Sometimes it takes a beat for orders to show up in your system, but that’s no reason to leave your customer hanging. If you can’t (or don’t want to) send an immediate confirmation email, many small businesses and large ones (Amazon included) redirect buyers to an order confirmation page as soon as they hit the “buy” button. The message might say nothing more than, “Thanks for your order, we’ll get back to you soon,” but at least the customer knows the order went through. You can include links, next steps and order information, but the problem with a pop-up window is that it’s temporary. You can’t really count on your customer reading it, and once they close it, it’s gone forever. You should always follow up with an email that has all the important information they might want to save.

Shipping Notification Email

The message is simple: your order has shipped. But the biggest question is, “When will it be delivered?” Shipping confirmation emails should include a tracking number and a link to the tracking website, whether that’s a branded page on your website, or a shipping carrier’s website. This email will be saved and may be opened a dozen times, so here are a few tips on how to make it interesting.

  • Sure, it’s a transactional email, but it doesn’t have to look or sound like one. Think about how you would share the news if you were speaking to your customer in person, and build that excitement into your brand voice. Here’s the shipping notification I received from that same company: 
  • Ideally, the customer shouldn’t have to type in their tracking number after clicking through to the tracking page.
  • Include any special delivery instructions they requested in their order.
  • Depending on the carrier, offer alternative delivery options such as a neighbor’s house or a drop-off site.
  • Make it mobile-friendly.
  • Include customer service contact information.
  • If you’ve invested in custom packaging, encourage customers to follow you on social media and share their big unboxing moment.
  • Offer them the opportunity to opt in or out of tracking updates by email or text.
  • Offer them the opportunity to create an account and opt in to marketing emails.

SMS Text Notifications

Some customers, particularly those who ordered on a mobile device, prefer text notifications over emails. By necessity, messages sent by SMS text must be shorter and can’t contain images. Text notifications can be used to inform customers that the item they were looking for is back in stock, or that a new style they might be interested in just dropped. They can (and should) include a link to the relevant page, whether that’s a product page, a tracking page, or an order status page where the customer can find all the information they need, including the tracking number and expected delivery date.
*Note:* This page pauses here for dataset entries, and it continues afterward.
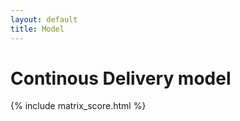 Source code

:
 ```yaml
---
layout: default
title: Model
---
```


<h1>Continous Delivery model</h1>

{% include matrix_score.html %}
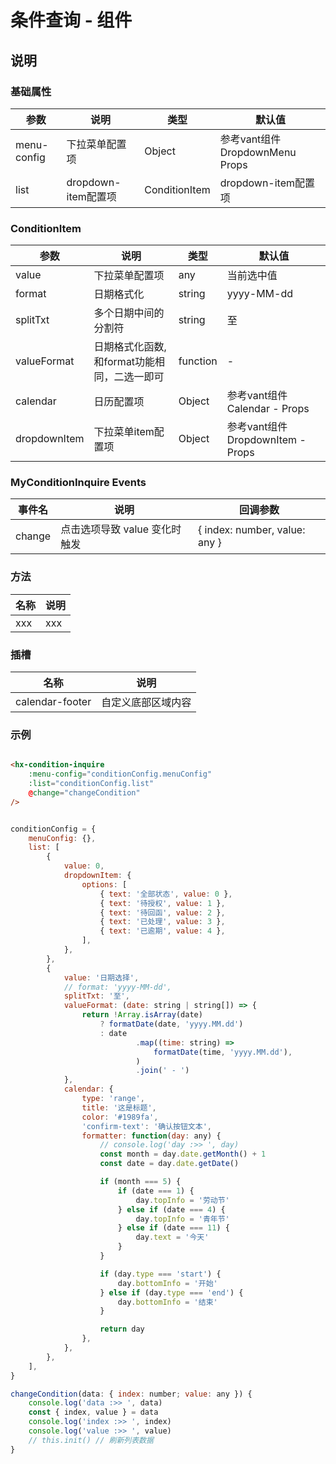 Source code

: # 条件查询 - 组件

## 说明

### 基础属性

| 参数     | 说明    | 类型     | 默认值    |
| ------- | -------- | -------- | -------- |
| menu-config    |  下拉菜单配置项   | Object   | 参考vant组件DropdownMenu Props  |
| list    |  dropdown-item配置项   | ConditionItem   | dropdown-item配置项  |

### ConditionItem

| 参数     | 说明    | 类型     | 默认值    |
| ------- | -------- | -------- | -------- |
| value    |  下拉菜单配置项   | any   | 当前选中值  |
| format    |  日期格式化   | string   | yyyy-MM-dd  |
| splitTxt    |  多个日期中间的分割符   | string   | 至  |
| valueFormat    |  日期格式化函数,和format功能相同，二选一即可   | function   | -  |
| calendar    |  日历配置项   | Object   | 参考vant组件Calendar - Props  |
| dropdownItem    |  下拉菜单item配置项   | Object   | 参考vant组件DropdownItem - Props  |


### MyConditionInquire Events

| 事件名    |  说明   | 回调参数 |
| ------- | ------ | --------  |
| change | 点击选项导致 value 变化时触发   |   { index: number, value: any }   |

### 方法

| 名称    |  说明   |
| ------- | ------ |
| xxx | xxx    |

### 插槽

| 名称    |  说明   |
| ------- | ------ |
| calendar-footer | 自定义底部区域内容    |

### 示例

```html

<hx-condition-inquire
    :menu-config="conditionConfig.menuConfig"
    :list="conditionConfig.list"
    @change="changeCondition"
/>

```

```js

conditionConfig = {
    menuConfig: {},
    list: [
        {
            value: 0,
            dropdownItem: {
                options: [
                    { text: '全部状态', value: 0 },
                    { text: '待授权', value: 1 },
                    { text: '待回函', value: 2 },
                    { text: '已处理', value: 3 },
                    { text: '已逾期', value: 4 },
                ],
            },
        },
        {
            value: '日期选择',
            // format: 'yyyy-MM-dd',
            splitTxt: '至',
            valueFormat: (date: string | string[]) => {
                return !Array.isArray(date)
                    ? formatDate(date, 'yyyy.MM.dd')
                    : date
                            .map((time: string) =>
                                formatDate(time, 'yyyy.MM.dd'),
                            )
                            .join(' - ')
            },
            calendar: {
                type: 'range',
                title: '这是标题',
                color: '#1989fa',
                'confirm-text': '确认按钮文本',
                formatter: function(day: any) {
                    // console.log('day :>> ', day)
                    const month = day.date.getMonth() + 1
                    const date = day.date.getDate()

                    if (month === 5) {
                        if (date === 1) {
                            day.topInfo = '劳动节'
                        } else if (date === 4) {
                            day.topInfo = '青年节'
                        } else if (date === 11) {
                            day.text = '今天'
                        }
                    }

                    if (day.type === 'start') {
                        day.bottomInfo = '开始'
                    } else if (day.type === 'end') {
                        day.bottomInfo = '结束'
                    }

                    return day
                },
            },
        },
    ],
}

changeCondition(data: { index: number; value: any }) {
    console.log('data :>> ', data)
    const { index, value } = data
    console.log('index :>> ', index)
    console.log('value :>> ', value)
    // this.init() // 刷新列表数据
}

```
  • Tracking Notifications: Keep automated texts to a minimum, sending them only when there is significant news to report, such as an imminent delivery or an unexpected delay.
  • Delivery Notification: Most small-parcel shipping carriers (with the exception of USPS) send a notification of delivery if the customer has opted in. As the seller, you should make sure your customer service software is collecting delivery times and dates so your team has the information they need if something goes wrong.
  • Restock Notifications: If an item is out of stock, allow customers to sign up for a text alert when it’s back in stock.
  • Subscription Notification: Customers can opt in to receive notifications about new products or promotions. These differ from transactional notifications, in that the customer must sign up for them.

Order Status/Details/History Page

Emails and texts can get trapped by spam filters or deleted accidentally. If you can offer your customers one place to go for all order-related information, it may reduce customer service requests. From this page they should be able to see order details, find a tracking number (if the order hasn’t been delivered), initiate a return, leave a review or file a complaint about their purchase, collect any loyalty rewards or discounts they’ve earned, and order the same product again.

Follow Up

Don’t let a delivery notification be the last time your customer hears from you. But be careful with this. You can’t send someone a marketing email just because you have their email address; they must’ve opted in to receive marketing emails. Rules on what is considered a marketing email vs. a transactional email differ from country to country.

  • If your customer has opted in for marketing emails, you’re free to send a thank you email, or any other message you’d like.
  • If they haven’t opted in, consider sending a feedback-request email. Feedback requests are considered one-to-one transactional emails, and therefore can be sent to any customer following a sale. The subject line and primary message should relate to the feedback request and link to a satisfaction survey, but secondary text can also direct customers to their order details page to get help, start a return, or leave a review (another form of feedback).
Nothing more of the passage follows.